Ventimiglia, il Vescovo Suetta sugli scogli insieme ad attivisti e migranti fotogallery

"Li ho ascoltati e ho parlato con loro. I migranti sono fragili e questo dobbiamo riconoscerlo tutti"

Ventimiglia. Anche il Vescovo Antonio Suetta si è recato in frontiera durante le operazioni di sgombero del presidio no borders.

Dopo che, all’alba, circa duecento tra poliziotti e carabinieri hanno posto sequestro l’area adibita dagli attivisti a rifugio per i migranti, Sua Eccellenza ha raggiunto gli scogli, dove una cinquantina tra no borders e richiedenti asilo si sono asserragliati per resistere allo sgombero del campo.

“Per prima cosa voglio ricordare a tutti che in gioco vi sono delle vite umane”, ha esordito il Vescovo, “Mi riferisco ai migranti: persone povere sotto tutti i punti di vista.
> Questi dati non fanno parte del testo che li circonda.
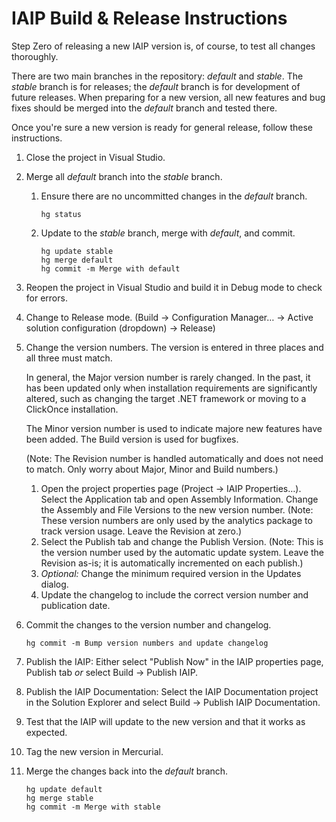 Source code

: IAIP Build & Release Instructions
=================================

Step Zero of releasing a new IAIP version is, of course, to test all changes thoroughly.

There are two main branches in the repository: *default* and *stable*. The *stable* branch is for releases; the *default* branch is for development of future releases. When preparing for a new version, all new features and bug fixes should be merged into the *default* branch and tested there.

Once you're sure a new version is ready for general release, follow these instructions.

1. Close the project in Visual Studio.

1. Merge all *default* branch into the *stable* branch.

    1. Ensure there are no uncommitted changes in the *default* branch.
	
		```hg status```

	1. Update to the *stable* branch, merge with *default*, and commit.
	
		```
		hg update stable
		hg merge default
		hg commit -m Merge with default
		```

1. Reopen the project in Visual Studio and build it in Debug mode to check for errors.

1. Change to Release mode. (Build → Configuration Manager… → Active solution configuration (dropdown) → Release)

1. Change the version numbers. The version is entered in three places and all three must match. 
	
	In general, the Major version number is rarely changed. In the past, it has been updated only when installation requirements are significantly altered, such as changing the target .NET framework or moving to a ClickOnce installation.
	
	The Minor version number is used to indicate majore new features have been added. The Build version is used for bugfixes.
    
	(Note: The Revision number is handled automatically and does not need to match. Only worry about Major, Minor and Build numbers.)
	
	1. Open the project properties page (Project → IAIP Properties…). Select the Application tab and open Assembly Information. Change the Assembly and File Versions to the new version number. (Note: These version numbers are only used by the analytics package to track version usage. Leave the Revision at zero.)
	1. Select the Publish tab and change the Publish Version. (Note: This is the version number used by the automatic update system. Leave the Revision as-is; it is automatically incremented on each publish.)
	1. *Optional:* Change the minimum required version in the Updates dialog.
	1. Update the changelog to include the correct version number and publication date.

1. Commit the changes to the version number and changelog.

    ```
	hg commit -m Bump version numbers and update changelog
	```

1. Publish the IAIP: Either select "Publish Now" in the IAIP properties page, Publish tab *or* select Build → Publish IAIP.

1. Publish the IAIP Documentation: Select the IAIP Documentation project in the Solution Explorer and select Build → Publish IAIP Documentation.

1. Test that the IAIP will update to the new version and that it works as expected.

1. Tag the new version in Mercurial.

1. Merge the changes back into the *default* branch.

	```
	hg update default
	hg merge stable
	hg commit -m Merge with stable
	```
Sono povere in questa situazione per quanto riguarda il mangiare, il vestirsi e tutte le altre necessità più immediate e comuni. E sono anche poveri per la precarietà della loro condizione, per la loro fragilità, per quella speranza che portano nel cuore e che li ha spinti ad andare lontano, attraverso molte difficoltà e, penso, anche tante ingiustizie”.

Monsignor Suetta ha chiarito, però, di non parteggiare per nessuno: “Credo che in un contesto civile e ordinato, ognuno debba fare correttamente la propria parte.E la mia, in questo momento, non è solo dovuta al fatto che io sia un uomo di chiesa, un cristiano, ma è quella di ogni uomo”, che deve riconoscere, continua il Vescovo, la sofferenza e la fragilità dei richiedenti asilo.

Sua Eccellenza ha speso qualche parola anche per gli attivisti: “E’ sotto gli occhi di tutti e non c’è bisogno che lo ribadisca io, che l’azione è, per alcuni aspetti, decisamente illegale. Mi riferisco all’occupazione di suolo e ad altre azioni che, naturalmente, sono e debbono essere regolate da leggi. Non conosco tutti i no borders personalmente, ma per i pochi contatti che ho avuto, ho riscontrato in loro delle idealità buone. Come l’idealità di riconoscere quelle che hanno di fronte come delle persone e di superare un’attitudine puramente assistenziale cercando di capire, di stare vicino, di dialogare, di rendere una risposta non solo alle necessità materiali ma anche in termini di accoglienza, di affetto, cerando di aiutare i migranti a coltivare la loro speranza, di renderla il più concreta possibile e anche di renderli più consapevoli delle oggettive difficoltà che possono incontrare nel loro percorso. Se questo tipo di attività fosse inserita in un contesto socialmente compatibile, avrebbe in sè delle buone potenzialità”.